Democratic Candidates Push Vulnerable Republicans on Gun Control

Toomey's campaign defended his record on gun control. (Rob Kunzig/Morning Consult

Only a couple of days after a man who was once tracked by the Federal Bureau of Investigation legally purchased guns just before killing dozens of people at a gay nightclub in Orlando, Fla., Democrats are again trying to make guns and national security a campaign issue.

In Pennsylvania and Ohio, Democratic Senate candidates criticized Sens. Pat Toomey and Rob Portman, who were among the Senate Republicans who voted against legislation that aimed to prevent suspected terrorists from purchasing firearms. The vote came just days after the December mass shooting in San Bernardino, Calif., that was inspired by foreign terror groups.

“My opponent, Senator Toomey talks a good game when it comes to gun safety, but time and again he has failed the test of leadership,” said Katie McGinty, the Democrat who is challenging Toomey in Pennsylvania.

She held her press conference with LGBT leaders in Philadelphia, a place that was home to at least two victims of the nightclub shooting: Akyra Murray, who died, according to officials, and Patience Carter, who was among the injured.

In McGinty’s remarks, she said Toomey, “voted against a bill that would make it harder for terrorism suspects to get guns” in December, and, “now – we’re mourning deaths in yet another mass murder – and at the hands of someone the FBI repeatedly investigated for his ties to terrorism.”

Toomey told reporters earlier in the day that he still opposed the legislation he voted against in December because of his view that people on the terrorist watch list are not given “due process.”

Still, the assertion that Toomey has been entirely absent from the guns issue is not entirely true. Last summer, he teamed up with Sen. Joe Manchin, a conservative Democrat of West Virginia, to try to revive their unsuccessful effort to expand background checks for gun owners after another mass shooting at a church in Charleston, S.C.

For his efforts, Toomey was honored last year at an event organized by the families of victims from the 2012 shooting at an elementary school in Newtown, Conn.

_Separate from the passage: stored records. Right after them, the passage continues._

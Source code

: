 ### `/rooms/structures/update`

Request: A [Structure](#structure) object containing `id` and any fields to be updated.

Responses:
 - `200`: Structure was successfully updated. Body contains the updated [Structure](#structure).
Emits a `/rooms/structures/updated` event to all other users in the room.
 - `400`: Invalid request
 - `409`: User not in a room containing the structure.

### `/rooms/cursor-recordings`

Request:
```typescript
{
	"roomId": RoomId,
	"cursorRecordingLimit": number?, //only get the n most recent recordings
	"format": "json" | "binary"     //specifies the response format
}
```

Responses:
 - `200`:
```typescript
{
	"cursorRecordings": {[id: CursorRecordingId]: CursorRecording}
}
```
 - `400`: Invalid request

Ted Kwong, a spokesman for Toomey’s campaign, said in a statement, “Toomey has done more than just about any Senator to lead the fight to pass bipartisan gun safety legislation.”

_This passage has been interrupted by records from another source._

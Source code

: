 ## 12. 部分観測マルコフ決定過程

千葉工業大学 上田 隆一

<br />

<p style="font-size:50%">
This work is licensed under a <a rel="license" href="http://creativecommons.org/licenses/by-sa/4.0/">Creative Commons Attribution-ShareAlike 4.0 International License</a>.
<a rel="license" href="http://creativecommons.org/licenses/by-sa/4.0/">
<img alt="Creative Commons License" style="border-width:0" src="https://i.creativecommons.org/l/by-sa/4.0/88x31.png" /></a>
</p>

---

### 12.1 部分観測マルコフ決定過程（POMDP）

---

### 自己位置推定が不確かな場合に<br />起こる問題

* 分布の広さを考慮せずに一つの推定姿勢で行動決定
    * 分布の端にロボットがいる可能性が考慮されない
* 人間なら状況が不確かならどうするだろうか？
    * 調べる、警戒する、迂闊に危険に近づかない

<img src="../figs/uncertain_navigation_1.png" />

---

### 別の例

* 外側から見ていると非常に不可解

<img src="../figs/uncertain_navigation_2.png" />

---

While Toomey has earned the ire of the National Rifle Association, Portman has taken an opposite approach in Ohio. His campaign has touted his “A” rating from the group, and criticized his Democratic opponent, former Gov. Ted Strickland, for being “opposed by the NRA.

Strickland, who had been supported by the NRA earlier in his political career, said he would also support banning sales to people on the terrorist watch list.

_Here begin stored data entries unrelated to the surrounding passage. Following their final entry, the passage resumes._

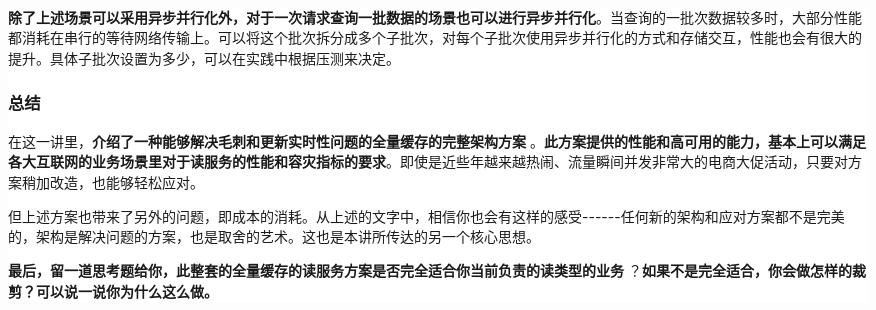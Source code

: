 **除了上述场景可以采用异步并行化外，对于一次请求查询一批数据的场景也可以进行异步并行化**。当查询的一批次数据较多时，大部分性能都消耗在串行的等待网络传输上。可以将这个批次拆分成多个子批次，对每个子批次使用异步并行化的方式和存储交互，性能也会有很大的提升。具体子批次设置为多少，可以在实践中根据压测来决定。

### 总结

在这一讲里，**介绍了一种能够解决毛刺和更新实时性问题的全量缓存的完整架构方案** 。**此方案提供的性能和高可用的能力，基本上可以满足各大互联网的业务场景里对于读服务的性能和容灾指标的要求**。即使是近些年越来越热闹、流量瞬间并发非常大的电商大促活动，只要对方案稍加改造，也能够轻松应对。

但上述方案也带来了另外的问题，即成本的消耗。从上述的文字中，相信你也会有这样的感受------任何新的架构和应对方案都不是完美的，架构是解决问题的方案，也是取舍的艺术。这也是本讲所传达的另一个核心思想。

**最后，留一道思考题给你，此整套的全量缓存的读服务方案是否完全适合你当前负责的读类型的业务** ？**如果不是完全适合，你会做怎样的裁剪？可以说一说你为什么这么做。**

“The constant has been that these crimes are committed with guns — and that our leaders in Washington like Senator Portman are not taking simple, commonsense steps to keep weapons out of the hands of those who would do us harm,” he wrote in a post on Medium. “I hope that Senator Portman will take this moment and reverse his position on this critical legislation.”

Voter sentiment indicates changes to the nation’s gun laws are not unpopular. Only 31 percent of voters said they oppose efforts to do so, and 81 percent said they supported requiring background checks for all sales. The numbers are similar in both Ohio and Pennsylvania, according to Morning Consult surveys.

A Quinnipiac University survey soon after the San Bernardino attacks found 61 percent of voters supported changing current gun laws to ban those on the government’s terrorist watch list from purchasing guns.

When asked what they thought would do the most to prevent mass shootings and other gun violence in the United States, a third of voters told Morning Consult in January that they thought background checks for all sales was the best solution.